::: Information shown

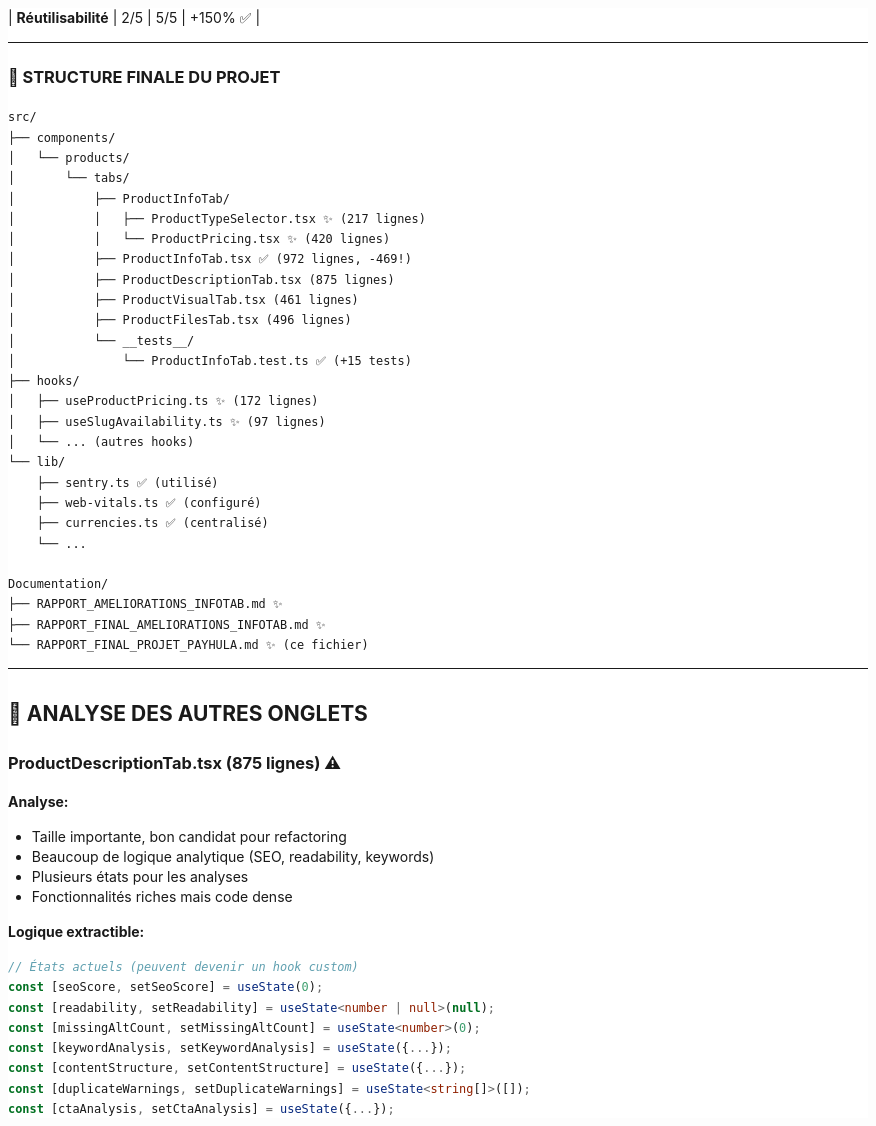 | **Réutilisabilité** | 2/5 | 5/5 | +150% ✅ |

---

### 📁 STRUCTURE FINALE DU PROJET

```
src/
├── components/
│   └── products/
│       └── tabs/
│           ├── ProductInfoTab/
│           │   ├── ProductTypeSelector.tsx ✨ (217 lignes)
│           │   └── ProductPricing.tsx ✨ (420 lignes)
│           ├── ProductInfoTab.tsx ✅ (972 lignes, -469!)
│           ├── ProductDescriptionTab.tsx (875 lignes)
│           ├── ProductVisualTab.tsx (461 lignes)
│           ├── ProductFilesTab.tsx (496 lignes)
│           └── __tests__/
│               └── ProductInfoTab.test.ts ✅ (+15 tests)
├── hooks/
│   ├── useProductPricing.ts ✨ (172 lignes)
│   ├── useSlugAvailability.ts ✨ (97 lignes)
│   └── ... (autres hooks)
└── lib/
    ├── sentry.ts ✅ (utilisé)
    ├── web-vitals.ts ✅ (configuré)
    ├── currencies.ts ✅ (centralisé)
    └── ...

Documentation/
├── RAPPORT_AMELIORATIONS_INFOTAB.md ✨
├── RAPPORT_FINAL_AMELIORATIONS_INFOTAB.md ✨
└── RAPPORT_FINAL_PROJET_PAYHULA.md ✨ (ce fichier)
```

---

## 🎯 ANALYSE DES AUTRES ONGLETS

### ProductDescriptionTab.tsx (875 lignes) ⚠️

**Analyse:**
- Taille importante, bon candidat pour refactoring
- Beaucoup de logique analytique (SEO, readability, keywords)
- Plusieurs états pour les analyses
- Fonctionnalités riches mais code dense

**Logique extractible:**
```typescript
// États actuels (peuvent devenir un hook custom)
const [seoScore, setSeoScore] = useState(0);
const [readability, setReadability] = useState<number | null>(null);
const [missingAltCount, setMissingAltCount] = useState<number>(0);
const [keywordAnalysis, setKeywordAnalysis] = useState({...});
const [contentStructure, setContentStructure] = useState({...});
const [duplicateWarnings, setDuplicateWarnings] = useState<string[]>([]);
const [ctaAnalysis, setCtaAnalysis] = useState({...});
```
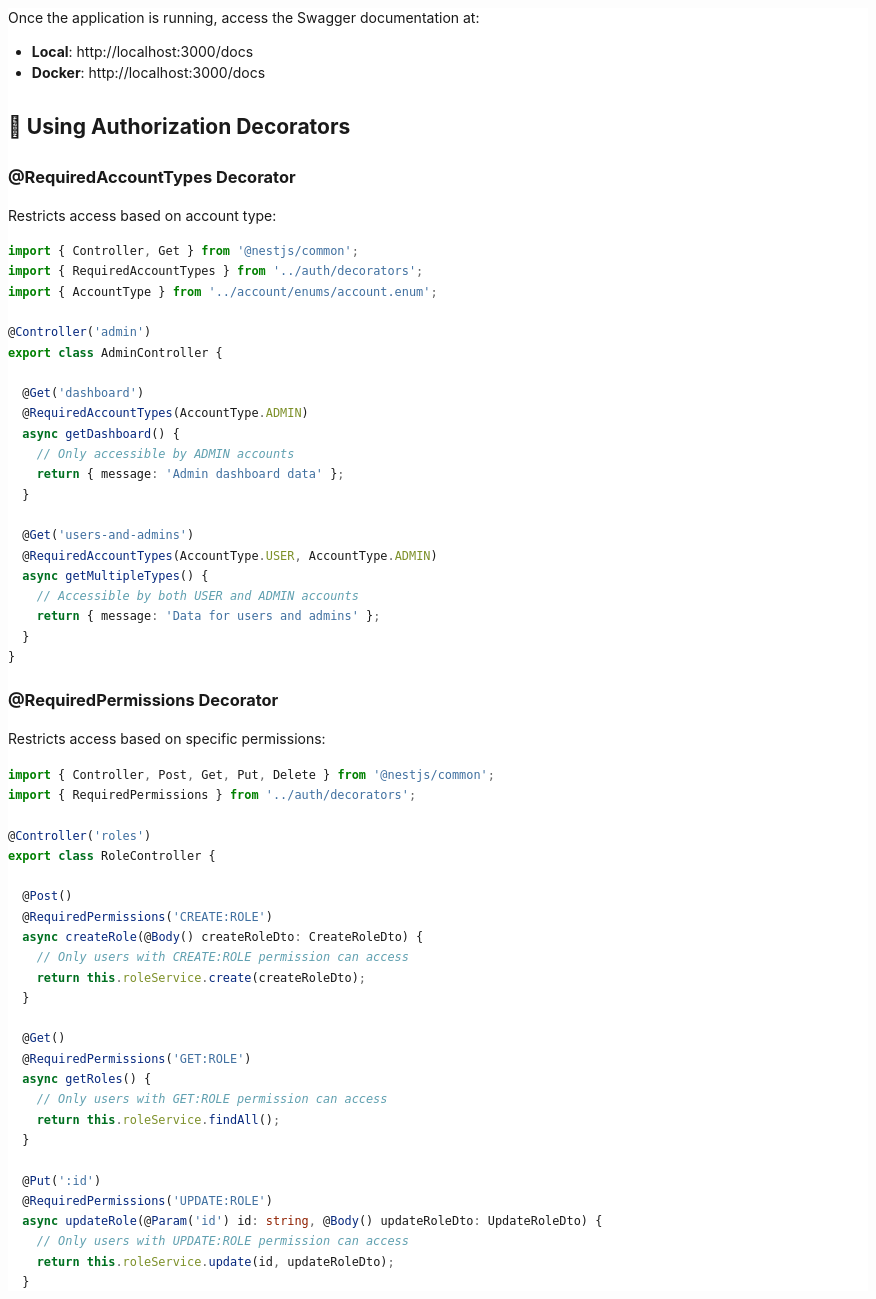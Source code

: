 Once the application is running, access the Swagger documentation at:
- **Local**: http://localhost:3000/docs
- **Docker**: http://localhost:3000/docs

## 🔐 Using Authorization Decorators

### @RequiredAccountTypes Decorator

Restricts access based on account type:

```typescript
import { Controller, Get } from '@nestjs/common';
import { RequiredAccountTypes } from '../auth/decorators';
import { AccountType } from '../account/enums/account.enum';

@Controller('admin')
export class AdminController {
  
  @Get('dashboard')
  @RequiredAccountTypes(AccountType.ADMIN)
  async getDashboard() {
    // Only accessible by ADMIN accounts
    return { message: 'Admin dashboard data' };
  }
  
  @Get('users-and-admins')
  @RequiredAccountTypes(AccountType.USER, AccountType.ADMIN)
  async getMultipleTypes() {
    // Accessible by both USER and ADMIN accounts
    return { message: 'Data for users and admins' };
  }
}
```

### @RequiredPermissions Decorator

Restricts access based on specific permissions:

```typescript
import { Controller, Post, Get, Put, Delete } from '@nestjs/common';
import { RequiredPermissions } from '../auth/decorators';

@Controller('roles')
export class RoleController {
  
  @Post()
  @RequiredPermissions('CREATE:ROLE')
  async createRole(@Body() createRoleDto: CreateRoleDto) {
    // Only users with CREATE:ROLE permission can access
    return this.roleService.create(createRoleDto);
  }
  
  @Get()
  @RequiredPermissions('GET:ROLE')
  async getRoles() {
    // Only users with GET:ROLE permission can access
    return this.roleService.findAll();
  }
  
  @Put(':id')
  @RequiredPermissions('UPDATE:ROLE')
  async updateRole(@Param('id') id: string, @Body() updateRoleDto: UpdateRoleDto) {
    // Only users with UPDATE:ROLE permission can access
    return this.roleService.update(id, updateRoleDto);
  }
```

::::::

What is needed is an exact copy of every record above, minus the images.

 | **Réutilisabilité** | 2/5 | 5/5 | +150% ✅ |

---

### 📁 STRUCTURE FINALE DU PROJET

```
src/
├── components/
│   └── products/
│       └── tabs/
│           ├── ProductInfoTab/
│           │   ├── ProductTypeSelector.tsx ✨ (217 lignes)
│           │   └── ProductPricing.tsx ✨ (420 lignes)
│           ├── ProductInfoTab.tsx ✅ (972 lignes, -469!)
│           ├── ProductDescriptionTab.tsx (875 lignes)
│           ├── ProductVisualTab.tsx (461 lignes)
│           ├── ProductFilesTab.tsx (496 lignes)
│           └── __tests__/
│               └── ProductInfoTab.test.ts ✅ (+15 tests)
├── hooks/
│   ├── useProductPricing.ts ✨ (172 lignes)
│   ├── useSlugAvailability.ts ✨ (97 lignes)
│   └── ... (autres hooks)
└── lib/
    ├── sentry.ts ✅ (utilisé)
    ├── web-vitals.ts ✅ (configuré)
    ├── currencies.ts ✅ (centralisé)
    └── ...

Documentation/
├── RAPPORT_AMELIORATIONS_INFOTAB.md ✨
├── RAPPORT_FINAL_AMELIORATIONS_INFOTAB.md ✨
└── RAPPORT_FINAL_PROJET_PAYHULA.md ✨ (ce fichier)
```

---

## 🎯 ANALYSE DES AUTRES ONGLETS

### ProductDescriptionTab.tsx (875 lignes) ⚠️

**Analyse:**
- Taille importante, bon candidat pour refactoring
- Beaucoup de logique analytique (SEO, readability, keywords)
- Plusieurs états pour les analyses
- Fonctionnalités riches mais code dense

**Logique extractible:**
```typescript
// États actuels (peuvent devenir un hook custom)
const [seoScore, setSeoScore] = useState(0);
const [readability, setReadability] = useState<number | null>(null);
const [missingAltCount, setMissingAltCount] = useState<number>(0);
const [keywordAnalysis, setKeywordAnalysis] = useState({...});
const [contentStructure, setContentStructure] = useState({...});
const [duplicateWarnings, setDuplicateWarnings] = useState<string[]>([]);
const [ctaAnalysis, setCtaAnalysis] = useState({...});
```
Source code

: Once the application is running, access the Swagger documentation at:
- **Local**: http://localhost:3000/docs
- **Docker**: http://localhost:3000/docs

## 🔐 Using Authorization Decorators

### @RequiredAccountTypes Decorator

Restricts access based on account type:

```typescript
import { Controller, Get } from '@nestjs/common';
import { RequiredAccountTypes } from '../auth/decorators';
import { AccountType } from '../account/enums/account.enum';

@Controller('admin')
export class AdminController {
  
  @Get('dashboard')
  @RequiredAccountTypes(AccountType.ADMIN)
  async getDashboard() {
    // Only accessible by ADMIN accounts
    return { message: 'Admin dashboard data' };
  }
  
  @Get('users-and-admins')
  @RequiredAccountTypes(AccountType.USER, AccountType.ADMIN)
  async getMultipleTypes() {
    // Accessible by both USER and ADMIN accounts
    return { message: 'Data for users and admins' };
  }
}
```

### @RequiredPermissions Decorator

Restricts access based on specific permissions:

```typescript
import { Controller, Post, Get, Put, Delete } from '@nestjs/common';
import { RequiredPermissions } from '../auth/decorators';

@Controller('roles')
export class RoleController {
  
  @Post()
  @RequiredPermissions('CREATE:ROLE')
  async createRole(@Body() createRoleDto: CreateRoleDto) {
    // Only users with CREATE:ROLE permission can access
    return this.roleService.create(createRoleDto);
  }
  
  @Get()
  @RequiredPermissions('GET:ROLE')
  async getRoles() {
    // Only users with GET:ROLE permission can access
    return this.roleService.findAll();
  }
  
  @Put(':id')
  @RequiredPermissions('UPDATE:ROLE')
  async updateRole(@Param('id') id: string, @Body() updateRoleDto: UpdateRoleDto) {
    // Only users with UPDATE:ROLE permission can access
    return this.roleService.update(id, updateRoleDto);
  }
```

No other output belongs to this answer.